Prompt - Output every line of the listing, exactly and completely.

Data records -
*** Begin section ***

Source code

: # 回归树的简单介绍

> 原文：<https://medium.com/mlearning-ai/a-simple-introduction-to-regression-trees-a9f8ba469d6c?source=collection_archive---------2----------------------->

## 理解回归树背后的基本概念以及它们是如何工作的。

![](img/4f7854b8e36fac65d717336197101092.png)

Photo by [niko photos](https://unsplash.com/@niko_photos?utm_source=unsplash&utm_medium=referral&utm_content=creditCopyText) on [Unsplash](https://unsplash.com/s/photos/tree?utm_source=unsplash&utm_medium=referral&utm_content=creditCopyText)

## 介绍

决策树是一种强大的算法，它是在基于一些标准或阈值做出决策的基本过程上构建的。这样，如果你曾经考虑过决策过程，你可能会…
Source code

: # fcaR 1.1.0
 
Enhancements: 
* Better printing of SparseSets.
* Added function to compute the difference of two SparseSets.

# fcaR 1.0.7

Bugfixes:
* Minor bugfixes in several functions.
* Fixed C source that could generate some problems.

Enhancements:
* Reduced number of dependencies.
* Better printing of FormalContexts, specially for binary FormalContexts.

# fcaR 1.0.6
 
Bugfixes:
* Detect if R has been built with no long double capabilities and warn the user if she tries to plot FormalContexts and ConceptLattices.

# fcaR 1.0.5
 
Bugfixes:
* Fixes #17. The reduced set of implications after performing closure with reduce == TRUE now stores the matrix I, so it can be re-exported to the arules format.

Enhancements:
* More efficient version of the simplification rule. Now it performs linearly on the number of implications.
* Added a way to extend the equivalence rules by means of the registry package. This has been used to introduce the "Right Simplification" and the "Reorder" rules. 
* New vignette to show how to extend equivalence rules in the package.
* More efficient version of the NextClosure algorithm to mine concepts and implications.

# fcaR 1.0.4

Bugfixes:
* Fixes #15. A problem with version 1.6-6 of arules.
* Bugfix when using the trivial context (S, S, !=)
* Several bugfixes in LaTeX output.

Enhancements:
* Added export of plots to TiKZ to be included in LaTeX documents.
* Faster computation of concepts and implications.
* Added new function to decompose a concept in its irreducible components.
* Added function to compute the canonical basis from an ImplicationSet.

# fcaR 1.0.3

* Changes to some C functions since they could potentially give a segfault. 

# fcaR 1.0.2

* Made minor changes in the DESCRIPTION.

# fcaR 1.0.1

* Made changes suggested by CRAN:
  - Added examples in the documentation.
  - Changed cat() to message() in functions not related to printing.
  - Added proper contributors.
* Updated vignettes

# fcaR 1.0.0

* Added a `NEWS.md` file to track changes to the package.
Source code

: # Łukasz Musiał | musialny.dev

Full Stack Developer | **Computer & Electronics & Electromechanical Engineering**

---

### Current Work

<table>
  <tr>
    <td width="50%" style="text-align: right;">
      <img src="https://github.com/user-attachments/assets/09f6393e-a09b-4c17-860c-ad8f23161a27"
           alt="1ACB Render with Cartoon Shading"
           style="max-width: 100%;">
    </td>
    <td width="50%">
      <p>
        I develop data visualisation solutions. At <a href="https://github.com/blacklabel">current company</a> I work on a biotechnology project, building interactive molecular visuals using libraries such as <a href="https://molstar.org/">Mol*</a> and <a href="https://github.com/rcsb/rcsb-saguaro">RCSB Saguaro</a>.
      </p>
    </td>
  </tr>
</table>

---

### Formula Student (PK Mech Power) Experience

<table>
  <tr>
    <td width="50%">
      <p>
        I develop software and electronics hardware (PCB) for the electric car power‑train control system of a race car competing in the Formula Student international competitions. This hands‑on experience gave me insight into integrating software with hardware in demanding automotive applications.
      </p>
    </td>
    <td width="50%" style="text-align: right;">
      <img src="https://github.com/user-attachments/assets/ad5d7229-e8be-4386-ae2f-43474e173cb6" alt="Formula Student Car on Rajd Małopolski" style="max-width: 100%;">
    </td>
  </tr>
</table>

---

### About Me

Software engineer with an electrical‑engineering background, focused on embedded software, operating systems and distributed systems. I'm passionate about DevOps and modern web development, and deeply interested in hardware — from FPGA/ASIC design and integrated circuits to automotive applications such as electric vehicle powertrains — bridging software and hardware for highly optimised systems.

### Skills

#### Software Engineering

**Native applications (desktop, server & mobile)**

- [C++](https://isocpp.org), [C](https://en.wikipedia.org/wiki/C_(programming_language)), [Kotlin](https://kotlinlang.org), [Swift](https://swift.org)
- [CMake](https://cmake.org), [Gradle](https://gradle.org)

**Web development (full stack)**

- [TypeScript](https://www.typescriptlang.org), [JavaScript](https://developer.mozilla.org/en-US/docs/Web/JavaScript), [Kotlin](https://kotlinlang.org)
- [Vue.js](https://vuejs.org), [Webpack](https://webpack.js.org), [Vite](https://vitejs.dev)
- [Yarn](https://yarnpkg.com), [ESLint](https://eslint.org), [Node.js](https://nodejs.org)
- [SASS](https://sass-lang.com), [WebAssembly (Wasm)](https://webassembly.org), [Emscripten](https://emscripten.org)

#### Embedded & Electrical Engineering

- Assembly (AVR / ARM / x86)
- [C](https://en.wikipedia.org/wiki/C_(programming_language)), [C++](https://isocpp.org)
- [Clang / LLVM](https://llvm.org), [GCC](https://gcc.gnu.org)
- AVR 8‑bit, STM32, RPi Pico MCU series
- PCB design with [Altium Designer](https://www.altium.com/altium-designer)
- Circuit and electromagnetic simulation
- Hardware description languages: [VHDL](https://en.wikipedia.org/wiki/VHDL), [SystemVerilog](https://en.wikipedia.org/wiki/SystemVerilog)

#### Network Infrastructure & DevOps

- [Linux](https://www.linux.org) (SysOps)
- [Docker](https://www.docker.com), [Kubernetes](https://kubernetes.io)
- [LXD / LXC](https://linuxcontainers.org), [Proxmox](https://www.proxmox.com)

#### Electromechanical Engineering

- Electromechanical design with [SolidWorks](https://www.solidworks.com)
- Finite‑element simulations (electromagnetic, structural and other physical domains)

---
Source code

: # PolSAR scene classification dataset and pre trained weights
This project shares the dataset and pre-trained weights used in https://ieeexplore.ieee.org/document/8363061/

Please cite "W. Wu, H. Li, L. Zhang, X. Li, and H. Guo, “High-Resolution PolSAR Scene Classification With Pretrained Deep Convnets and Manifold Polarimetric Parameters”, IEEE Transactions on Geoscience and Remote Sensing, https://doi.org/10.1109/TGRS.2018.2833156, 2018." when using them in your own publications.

*** End section ***

Problem solution -
Source code

: # 回归树的简单介绍

> 原文：<https://medium.com/mlearning-ai/a-simple-introduction-to-regression-trees-a9f8ba469d6c?source=collection_archive---------2----------------------->

## 理解回归树背后的基本概念以及它们是如何工作的。

![](img/4f7854b8e36fac65d717336197101092.png)

Photo by [niko photos](https://unsplash.com/@niko_photos?utm_source=unsplash&utm_medium=referral&utm_content=creditCopyText) on [Unsplash](https://unsplash.com/s/photos/tree?utm_source=unsplash&utm_medium=referral&utm_content=creditCopyText)

## 介绍

决策树是一种强大的算法，它是在基于一些标准或阈值做出决策的基本过程上构建的。这样，如果你曾经考虑过决策过程，你可能会…
Source code

: # fcaR 1.1.0
 
Enhancements: 
* Better printing of SparseSets.
* Added function to compute the difference of two SparseSets.

# fcaR 1.0.7

Bugfixes:
* Minor bugfixes in several functions.
* Fixed C source that could generate some problems.

Enhancements:
* Reduced number of dependencies.
* Better printing of FormalContexts, specially for binary FormalContexts.

# fcaR 1.0.6
 
Bugfixes:
* Detect if R has been built with no long double capabilities and warn the user if she tries to plot FormalContexts and ConceptLattices.

# fcaR 1.0.5
 
Bugfixes:
* Fixes #17. The reduced set of implications after performing closure with reduce == TRUE now stores the matrix I, so it can be re-exported to the arules format.

Enhancements:
* More efficient version of the simplification rule. Now it performs linearly on the number of implications.
* Added a way to extend the equivalence rules by means of the registry package. This has been used to introduce the "Right Simplification" and the "Reorder" rules. 
* New vignette to show how to extend equivalence rules in the package.
* More efficient version of the NextClosure algorithm to mine concepts and implications.

# fcaR 1.0.4

Bugfixes:
* Fixes #15. A problem with version 1.6-6 of arules.
* Bugfix when using the trivial context (S, S, !=)
* Several bugfixes in LaTeX output.

Enhancements:
* Added export of plots to TiKZ to be included in LaTeX documents.
* Faster computation of concepts and implications.
* Added new function to decompose a concept in its irreducible components.
* Added function to compute the canonical basis from an ImplicationSet.

# fcaR 1.0.3

* Changes to some C functions since they could potentially give a segfault. 

# fcaR 1.0.2

* Made minor changes in the DESCRIPTION.

# fcaR 1.0.1

* Made changes suggested by CRAN:
  - Added examples in the documentation.
  - Changed cat() to message() in functions not related to printing.
  - Added proper contributors.
* Updated vignettes

# fcaR 1.0.0

* Added a `NEWS.md` file to track changes to the package.
Source code

: # Łukasz Musiał | musialny.dev

Full Stack Developer | **Computer & Electronics & Electromechanical Engineering**

---

### Current Work

<table>
  <tr>
    <td width="50%" style="text-align: right;">
      <img src="https://github.com/user-attachments/assets/09f6393e-a09b-4c17-860c-ad8f23161a27"
           alt="1ACB Render with Cartoon Shading"
           style="max-width: 100%;">
    </td>
    <td width="50%">
      <p>
        I develop data visualisation solutions. At <a href="https://github.com/blacklabel">current company</a> I work on a biotechnology project, building interactive molecular visuals using libraries such as <a href="https://molstar.org/">Mol*</a> and <a href="https://github.com/rcsb/rcsb-saguaro">RCSB Saguaro</a>.
      </p>
    </td>
  </tr>
</table>

---

### Formula Student (PK Mech Power) Experience

<table>
  <tr>
    <td width="50%">
      <p>
        I develop software and electronics hardware (PCB) for the electric car power‑train control system of a race car competing in the Formula Student international competitions. This hands‑on experience gave me insight into integrating software with hardware in demanding automotive applications.
      </p>
    </td>
    <td width="50%" style="text-align: right;">
      <img src="https://github.com/user-attachments/assets/ad5d7229-e8be-4386-ae2f-43474e173cb6" alt="Formula Student Car on Rajd Małopolski" style="max-width: 100%;">
    </td>
  </tr>
</table>

---

### About Me

Software engineer with an electrical‑engineering background, focused on embedded software, operating systems and distributed systems. I'm passionate about DevOps and modern web development, and deeply interested in hardware — from FPGA/ASIC design and integrated circuits to automotive applications such as electric vehicle powertrains — bridging software and hardware for highly optimised systems.

### Skills

#### Software Engineering

**Native applications (desktop, server & mobile)**

- [C++](https://isocpp.org), [C](https://en.wikipedia.org/wiki/C_(programming_language)), [Kotlin](https://kotlinlang.org), [Swift](https://swift.org)
- [CMake](https://cmake.org), [Gradle](https://gradle.org)

**Web development (full stack)**

- [TypeScript](https://www.typescriptlang.org), [JavaScript](https://developer.mozilla.org/en-US/docs/Web/JavaScript), [Kotlin](https://kotlinlang.org)
- [Vue.js](https://vuejs.org), [Webpack](https://webpack.js.org), [Vite](https://vitejs.dev)
- [Yarn](https://yarnpkg.com), [ESLint](https://eslint.org), [Node.js](https://nodejs.org)
- [SASS](https://sass-lang.com), [WebAssembly (Wasm)](https://webassembly.org), [Emscripten](https://emscripten.org)

#### Embedded & Electrical Engineering

- Assembly (AVR / ARM / x86)
- [C](https://en.wikipedia.org/wiki/C_(programming_language)), [C++](https://isocpp.org)
- [Clang / LLVM](https://llvm.org), [GCC](https://gcc.gnu.org)
- AVR 8‑bit, STM32, RPi Pico MCU series
- PCB design with [Altium Designer](https://www.altium.com/altium-designer)
- Circuit and electromagnetic simulation
- Hardware description languages: [VHDL](https://en.wikipedia.org/wiki/VHDL), [SystemVerilog](https://en.wikipedia.org/wiki/SystemVerilog)

#### Network Infrastructure & DevOps

- [Linux](https://www.linux.org) (SysOps)
- [Docker](https://www.docker.com), [Kubernetes](https://kubernetes.io)
- [LXD / LXC](https://linuxcontainers.org), [Proxmox](https://www.proxmox.com)

#### Electromechanical Engineering

- Electromechanical design with [SolidWorks](https://www.solidworks.com)
- Finite‑element simulations (electromagnetic, structural and other physical domains)

---
Source code

: # PolSAR scene classification dataset and pre trained weights
This project shares the dataset and pre-trained weights used in https://ieeexplore.ieee.org/document/8363061/

Please cite "W. Wu, H. Li, L. Zhang, X. Li, and H. Guo, “High-Resolution PolSAR Scene Classification With Pretrained Deep Convnets and Manifold Polarimetric Parameters”, IEEE Transactions on Geoscience and Remote Sensing, https://doi.org/10.1109/TGRS.2018.2833156, 2018." when using them in your own publications.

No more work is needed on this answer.